In this work the study is performed for the specimens of Fe-B-C alloys with boron content of 0.005–7.0 wt. % and carbon content of 0.4–6.67 wt. %, the rest is iron. According to the findings of microstructure analysis, XRD and differential thermal analyses, the primary phases and the temperatures of their formation are determined. Depending on boron content (in the range of 1.5–8.80 wt. %) and carbon content (0.5–6.67 wt. %) in the Fe-B-C alloys, the primary phases in the process of crystallization are γ-Fe, boron cementite Fe3(CB) and boride Fe2В. The outcomes of the experiment carried out in this work determine the phase composition and phase transformations occurring in the alloys and the liquidus surface is constructed. The findings show that the liquidus temperature for Fe-B-C system alloys is low compared to binary Fe-B and Fe-C alloys. At the liquidus surface of the Fe-B-C alloys, there is a point at boron content of 2.9 wt. % and carbon content of 1.3 wt. % with the lowest temperature of 1375 K and it is the point of intersection of monovariant eutectics. This fact is in a good agreement with the results of other authors. The microstructure of alloys located at the curves of monovariant eutectics is represented by the γ–Fe+Fe2B and γ–Fe+Fe3(CB) eutectics and the primary crystals of Fe2B iron boride in the shell of Fe3(BC) boron cementite. In this paper it is shown experimentally the existence of a quasi-binary section and the coordinates of the peritectic point are fixed: the boron content is 5.0 wt. %, carbon content is 3.0 wt. % and the temperature is 1515 K. The free energy of the Fe-B-C melt is calculated for the first time by the quasi-chemical method and the surface of thermodynamic stability of the Fe-B-C melt is plotted, depending on temperature and boron and carbon content in the alloy.

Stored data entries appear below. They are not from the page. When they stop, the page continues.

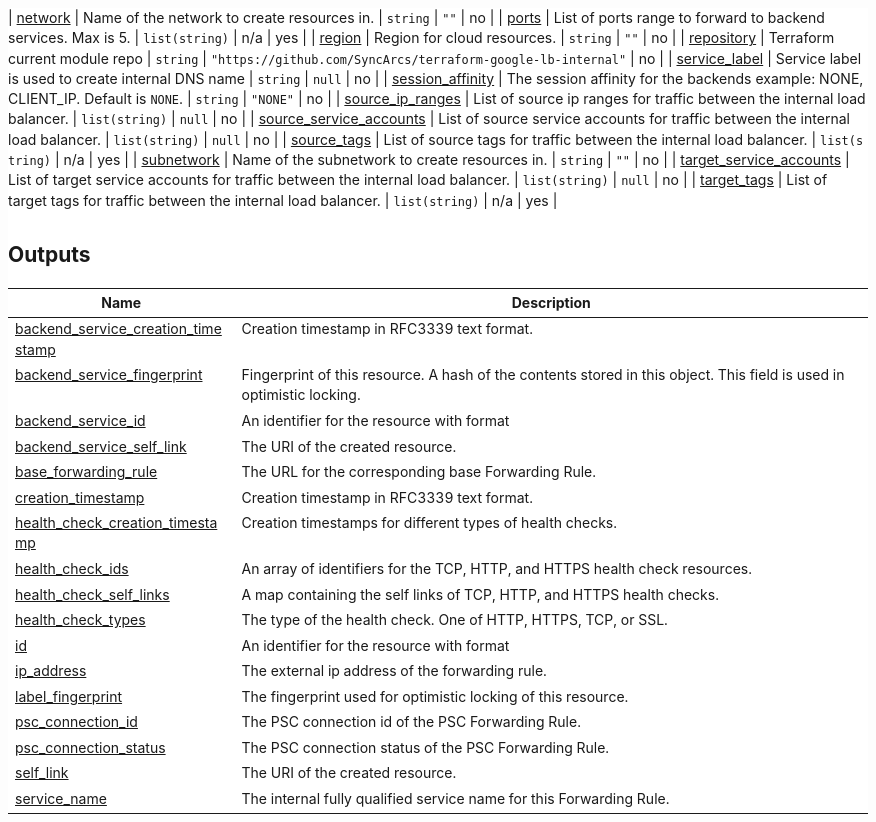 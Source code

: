 | <a name="input_network"></a> [network](#input\_network) | Name of the network to create resources in. | `string` | `""`                                                         | no |
| <a name="input_ports"></a> [ports](#input\_ports) | List of ports range to forward to backend services. Max is 5. | `list(string)` | n/a                                                          | yes |
| <a name="input_region"></a> [region](#input\_region) | Region for cloud resources. | `string` | `""`                                                         | no |
| <a name="input_repository"></a> [repository](#input\_repository) | Terraform current module repo | `string` | `"https://github.com/SyncArcs/terraform-google-lb-internal"` | no |
| <a name="input_service_label"></a> [service\_label](#input\_service\_label) | Service label is used to create internal DNS name | `string` | `null`                                                       | no |
| <a name="input_session_affinity"></a> [session\_affinity](#input\_session\_affinity) | The session affinity for the backends example: NONE, CLIENT\_IP. Default is `NONE`. | `string` | `"NONE"`                                                     | no |
| <a name="input_source_ip_ranges"></a> [source\_ip\_ranges](#input\_source\_ip\_ranges) | List of source ip ranges for traffic between the internal load balancer. | `list(string)` | `null`                                                       | no |
| <a name="input_source_service_accounts"></a> [source\_service\_accounts](#input\_source\_service\_accounts) | List of source service accounts for traffic between the internal load balancer. | `list(string)` | `null`                                                       | no |
| <a name="input_source_tags"></a> [source\_tags](#input\_source\_tags) | List of source tags for traffic between the internal load balancer. | `list(string)` | n/a                                                          | yes |
| <a name="input_subnetwork"></a> [subnetwork](#input\_subnetwork) | Name of the subnetwork to create resources in. | `string` | `""`                                                         | no |
| <a name="input_target_service_accounts"></a> [target\_service\_accounts](#input\_target\_service\_accounts) | List of target service accounts for traffic between the internal load balancer. | `list(string)` | `null`                                                       | no |
| <a name="input_target_tags"></a> [target\_tags](#input\_target\_tags) | List of target tags for traffic between the internal load balancer. | `list(string)` | n/a                                                          | yes |

## Outputs

| Name | Description |
|------|-------------|
| <a name="output_backend_service_creation_timestamp"></a> [backend\_service\_creation\_timestamp](#output\_backend\_service\_creation\_timestamp) | Creation timestamp in RFC3339 text format. |
| <a name="output_backend_service_fingerprint"></a> [backend\_service\_fingerprint](#output\_backend\_service\_fingerprint) | Fingerprint of this resource. A hash of the contents stored in this object. This field is used in optimistic locking. |
| <a name="output_backend_service_id"></a> [backend\_service\_id](#output\_backend\_service\_id) | An identifier for the resource with format |
| <a name="output_backend_service_self_link"></a> [backend\_service\_self\_link](#output\_backend\_service\_self\_link) | The URI of the created resource. |
| <a name="output_base_forwarding_rule"></a> [base\_forwarding\_rule](#output\_base\_forwarding\_rule) | The URL for the corresponding base Forwarding Rule. |
| <a name="output_creation_timestamp"></a> [creation\_timestamp](#output\_creation\_timestamp) | Creation timestamp in RFC3339 text format. |
| <a name="output_health_check_creation_timestamp"></a> [health\_check\_creation\_timestamp](#output\_health\_check\_creation\_timestamp) | Creation timestamps for different types of health checks. |
| <a name="output_health_check_ids"></a> [health\_check\_ids](#output\_health\_check\_ids) | An array of identifiers for the TCP, HTTP, and HTTPS health check resources. |
| <a name="output_health_check_self_links"></a> [health\_check\_self\_links](#output\_health\_check\_self\_links) | A map containing the self links of TCP, HTTP, and HTTPS health checks. |
| <a name="output_health_check_types"></a> [health\_check\_types](#output\_health\_check\_types) | The type of the health check. One of HTTP, HTTPS, TCP, or SSL. |
| <a name="output_id"></a> [id](#output\_id) | An identifier for the resource with format |
| <a name="output_ip_address"></a> [ip\_address](#output\_ip\_address) | The external ip address of the forwarding rule. |
| <a name="output_label_fingerprint"></a> [label\_fingerprint](#output\_label\_fingerprint) | The fingerprint used for optimistic locking of this resource. |
| <a name="output_psc_connection_id"></a> [psc\_connection\_id](#output\_psc\_connection\_id) | The PSC connection id of the PSC Forwarding Rule. |
| <a name="output_psc_connection_status"></a> [psc\_connection\_status](#output\_psc\_connection\_status) | The PSC connection status of the PSC Forwarding Rule. |
| <a name="output_self_link"></a> [self\_link](#output\_self\_link) | The URI of the created resource. |
| <a name="output_service_name"></a> [service\_name](#output\_service\_name) | The internal fully qualified service name for this Forwarding Rule. |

The results obtained in the paper show that in order to obtain a homogeneous Fe-B-C melt, which does not contain any microheterogeneous structure in the form of short-order microregions, it is necessary to perform the overheating more than to 180 K for the region where the primary phase is iron, and no less than to 200 K for the regions with boron cementite and boride.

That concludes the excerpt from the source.